I’ve been having a problem with my swapbuffers call. It breaks the program but nobody has been able to solve that so I’m going to ask a broader question.
What are some common reasons why opengl won’t work properly? I’m looking for answers on both the software and hardware side.
I’m running Vista 64 bit on EAH3650 TOP’s in crossfire mode and programming in visual studio 2008 professional. I take for granted that in this day and age opengl would already be implemented on the computer, is this an invalid assumption? Is there something I need to build for this to work?
Wow, there are so many possibilities ranging from bad code to bad hardware that I don’t even know where to start… you will have to be more precise. What are you doing, what is your setup and what exactly is your problem?

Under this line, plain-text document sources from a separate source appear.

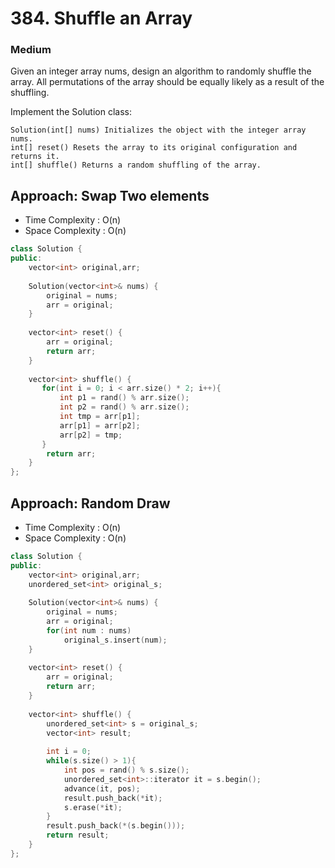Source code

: # 384. Shuffle an Array
### Medium

Given an integer array nums, design an algorithm to randomly shuffle the array. All permutations of the array should be equally likely as a result of the shuffling.

Implement the Solution class:

    Solution(int[] nums) Initializes the object with the integer array nums.
    int[] reset() Resets the array to its original configuration and returns it.
    int[] shuffle() Returns a random shuffling of the array.

## Approach: Swap Two elements
* Time Complexity : O(n)
* Space Complexity : O(n)
```cpp
class Solution {
public:
    vector<int> original,arr;
    
    Solution(vector<int>& nums) {
        original = nums;
        arr = original;
    }
    
    vector<int> reset() {
        arr = original;
        return arr;
    }
    
    vector<int> shuffle() {
       for(int i = 0; i < arr.size() * 2; i++){
           int p1 = rand() % arr.size();
           int p2 = rand() % arr.size();
           int tmp = arr[p1];
           arr[p1] = arr[p2];
           arr[p2] = tmp;
       }
        return arr;
    }
};
```

## Approach: Random Draw
* Time Complexity : O(n)
* Space Complexity : O(n)
```cpp
class Solution {
public:
    vector<int> original,arr;
    unordered_set<int> original_s;
    
    Solution(vector<int>& nums) {
        original = nums;
        arr = original;
        for(int num : nums)
            original_s.insert(num);
    }
    
    vector<int> reset() {
        arr = original;
        return arr;
    }
    
    vector<int> shuffle() {
        unordered_set<int> s = original_s;
        vector<int> result;
        
        int i = 0;
        while(s.size() > 1){
            int pos = rand() % s.size();
            unordered_set<int>::iterator it = s.begin();
            advance(it, pos);
            result.push_back(*it);
            s.erase(*it);
        }
        result.push_back(*(s.begin()));
        return result;
    }
};
```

well, I’m running on vista 64 bit with AMD quad phenom 9500. I have two graphics cards in crossfireX, both are Radeon HD 3650’s. I’m writing code in Visual Studio C++ 2008 professional using wxWidgets for my windowing system. The problem specifically occurs when I call swapbuffers, the program crashes. It can’t find a DC (drawing context?). I’ve tried running some of the samples they have but they don’t work either.

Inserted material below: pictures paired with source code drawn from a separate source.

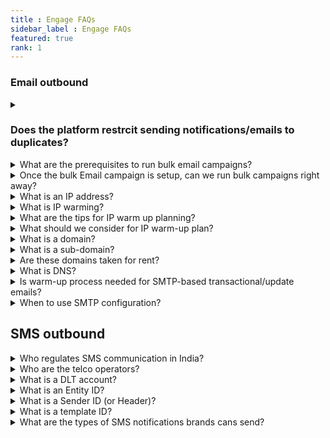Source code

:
 ```yaml
---
title : Engage FAQs
sidebar_label : Engage FAQs
featured: true
rank: 1
---
```



### Email outbound

<details>
 <summary><h3>Does the platform restrcit sending notifications/emails to duplicates?</h3></summary>
 <div>
  <br/>
  <div>Yes, the platform automatically identifies duplicate identifiers before sending campaign messages or notifications.</div>
   </div>
</details>

<details>
<summary>What are the prerequisites to run bulk email campaigns?</summary>
  

The yellow.ai will help in setting up a Bulk email campaign account. The following are the steps involved:

   - Creating a bulk email campaigns account for the brand.
   - Procuring a dedicated IP address for the brand's email campaign account
   - Doing domain authentication and reverse DNS setup along with the brand's DNS team.
   - Time taken for this activity: 7-10 working days.

</details>


<details>
 <summary>Once the bulk Email campaign is setup, can we run bulk campaigns right away?</summary>

 <div>

   No. Unlike many channels like SMS, WhatsApp, we cannot send lakhs or thousands of emails from day one. Email is a highly regulated channel where the ISP (internet service providers and the end-user's email clients (aka emailbox) screens for the reputation of the IP address from which the emails are sent from.

   Hence, we need to spend considerable time in increasing the reputation of the IP address from which the bulk emails are sent. This process is called ‘IP Warming’.

</div>
</details>

<details>
<summary>What is an IP address?</summary>

Internet Protocol Address (shortly, IP address) is a unique numerical address that defines your location on the internet. Roughly , this is like your house address which is needed to locate you and your identity .

  

Each of internet-connected device will have an IP address. To know your local IP address, Google for *What is my IP?*, and you will get the answer.
</details>


<details>
<summary>
What is IP warming?</summary>

IP addresses need to build reputation. The higher the reputation higher is the chance for the mails to be successfully delivered to the end users’ mailbox. To improve the reputation, we perform IP warming.

IP warming is the process of incrementally adding email volume to the new IP address over multiple days and weeks to build a positive sending reputation among the mailbox providers.

Mailboxes treat a new IP address with suspicion until they build a positive sending reputation.

Typically, it takes 4-8 weeks to achieve highest deliverability (subject to vary based on email volume and engagement).

</details>



<details>
<summary>
What are the tips for IP warm up planning?</summary>


- Start your email program with the email content that you feel will perform the best with respect to engagement (opens, clicks).
- Start your email program with the users that you know are most likely to open/engage with your emails (It could be your best users, favourite customers active on email).
- As you progress with the warm-up plan, keep adding 10-15% of your older user audience to your most engaging user segment that you started with.
- During the course of the IP warming program, we should be incrementally adding the audience size from highest engaging users to the lowest, dull engaging users based on the historic experience.
- During the first two weeks, send emails to the most engage-worthy users. The brands could help with the audience.
- During the third and fourth weeks, we could include the audience users who have opened/clicked emails in last 60 days from your previous email program.
- During the first six weeks, we should avoid sending emails to the least engaged/ bounce-worthy users, spam-markers.

  **IP warm-up plan** for new dedicated IP address (for enterprises with high-volume email program plans).

  

[Typical IP Warm-up plan.pdf](https://res.craft.do/user/full/a59774be-e9f6-fe9e-e9df-69fe0168e698/doc/4980E2FD-1F82-4D61-B270-BF2F010EC67C/0D158801-34F9-48AA-B5F8-9743DC239DB7_2/Typical%20IP%20Warm-up%20plan.pdf)

  

IP warm-up plan can tweaked based on the brand’s maximum volume expected to be sent. The thumb rule is that rushing up the IP warming process is not recommended. Going incrementally and steadily is the key.

 </details>
 
<details>
<summary> 
What should we consider for IP warm-up plan?</summary>
 

  
- Different mailbox providers may delay the mail delivery, block the emails during the initial days. It is important to discover the bad user segments after each day and ensure to add the engage-worthy userbase on a daily basis during the warm-up plan.
- IP warming is not only about the incremental increase in volume but also about the engagement ( opens, clicks, bounces, getting marked as spam).
- Opens & clicks engagement positively impact the IP sending reputation.
- Bounces, invalid user email addresses, and spam reports negatively impact the IP sending reputation.
- To keep the engagement rate high, ensure to send emails only to the opted-in users.
- Begin your email sending program by sending an opt-in sign up form. You can have email opt-in across your digital portfolio such as website, WhatsApp bots etc.
- Send only high-relevant content.
- Request the users to whitelist your email ID to deliver directly to ‘primary inbox’ instead of spam or promotions.
- As the list grows, remove non-engaging users.

</details>
 







<details>

<summary>What is a domain?</summary>

  

Computers are extremely fast. They can handle the IP addresses of the Internet-connected devices which are numerical. However, we humans have a lot other things to remember, right? To bail you out from remembering the numerical IPs, comes the domain names.




Domain names are human-readable address. For example, yellow.ai , google.com, Yellow and Google are the domains. `.ai` and `.com` are called top level domains.

</details>



<details>

<summary>What is a sub-domain?</summary>


In the example docs.yellow.ai, `docs` is the sub-domain of yellow.ai.

</details>


<details>

<summary>
Are these domains taken for rent?
</summary>

Yes, you cannot own domains. You can only pay and get the right to use it for the approved time (say 2 years) before renewal. If you fail to renew, this will be available for someone else to buy for a rent.

The place where you pay and get the domains are called 'Registrars'. For example, GoDaddy, CloudFlare (DNS names given are for example and not as a recommendation from yellow.ai) is a registrar from whom you can get domains.
</details>




<details>

<summary>What is DNS?</summary>

In short, Domain Name System (DNS) behaves like a translator. Whenever you types something like yellow.ai on the browser, DNS translates this to computer-friendly IP address and that's why the particular page gets opened.

</details>



<details>

<summary>Is warm-up process needed for SMTP-based transactional/update emails?</summary>

  

No. as this is high-context, relevant and non-bulk outbound type. Also, the SMTP is expected to be sending emails already.

</details>


<details>

<summary>When to use SMTP configuration?</summary>

  
SMTP configuration can be used when the purpose is to send 1:1 transactional/update email notifications through our Notifications API or Workflow campaign and not usually recommended for bulk promotional ones.

</details>





## SMS outbound

<details>

<summary>
Who regulates SMS communication in India?
</summary>


Telecom Regulatory Authority of India (TRAI) is the regulatory body for brand-customer communication.

</details>


<details>

<summary>
Who are the telco operators?
</summary>

Telecom (Or Telco) operators are the likes of brands like Airtel, Jio, Vodafone in India that ensures flow of SMSs (from brands to customers, in this case).

</details>


<details>

<summary>
What is a DLT account?</summary>

Distributed Ledger Technology (DLT) is an account which brands need to create by giving relevant business info. The DLT account is in place to prevent customers from being SMS-spammed.

Brands should create a new DLT account with one of the Telco providers.
</details>


<details>
<summary>
What is an Entity ID?
</summary>

Entitiy ID is the unique ID given to the brand by the TRAI upon successful creation of the DLT account. There can be only one DLT account per business.
</details>


<details>

<summary>
What is a Sender ID (or Header)?
</summary>

Sender ID or Header is a 6-digit alphabetic name for transactional messages and telco operator-fixed 6-digit number for promotional messages. This is a personification of the brand’s contact name with respect to SMS.
</details>

<details>
<summary>
What is a template ID?
</summary>

This is the unique reference to the template message that you apply in the your DLT portal.
</details>


<details>
<summary>
What are the types of SMS notifications brands cans send?
</summary>

There are two types of SMS notifications  - 1. Promotional 2. Transactional.

Transactional notifications has three types:

a. OTP - only for banks.<br/>
b. Service Implicit - transactional notifications sent based on customer’s actions (e.g, product purchase confirmations, service related info, order/delivery status info, OTP by brands).<br/>
c. Service Explicit - Notifications to existing customers only promoting other products/services of the brand.<br/>
</details>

I’ve also tried running glut projects that I know work and they don’t work on this computer either. That’s why I think the problem lies somewhere with the graphics card which is suppose to support OpenGL 2.0
With wxWidgets you have to compile OpenGL support into the library, it is possible that it’s not been built with it. Did you compile wxWidgets yourself or use the prebuilt libs?
Try building it yourself. I would bet this is the problem given that the GL samples don’t work.
I found the problem. When I turn my second graphics card off, then my program works, and swap buffers performs correctly. So the problem should have something to do with the CrossfireX or how I connected the two cards or something. Thanks for all the help anyway.
To answer your question, I built wxWidgets myself.
Ok, when I was doing OpenGL on Win32 with 2 cards (years ago but on XP), XP couldn’t handle 2 cards and have acceleration, simple as that. Could be the same problem.
nVidia started to fix these issues in the drivers for dual head cards cos it wasn’t the same problem, but there were other similar problems.
You see, Win32’s GDI wasn’t designed to work with multiple cards/monitors and probably still has the same issues.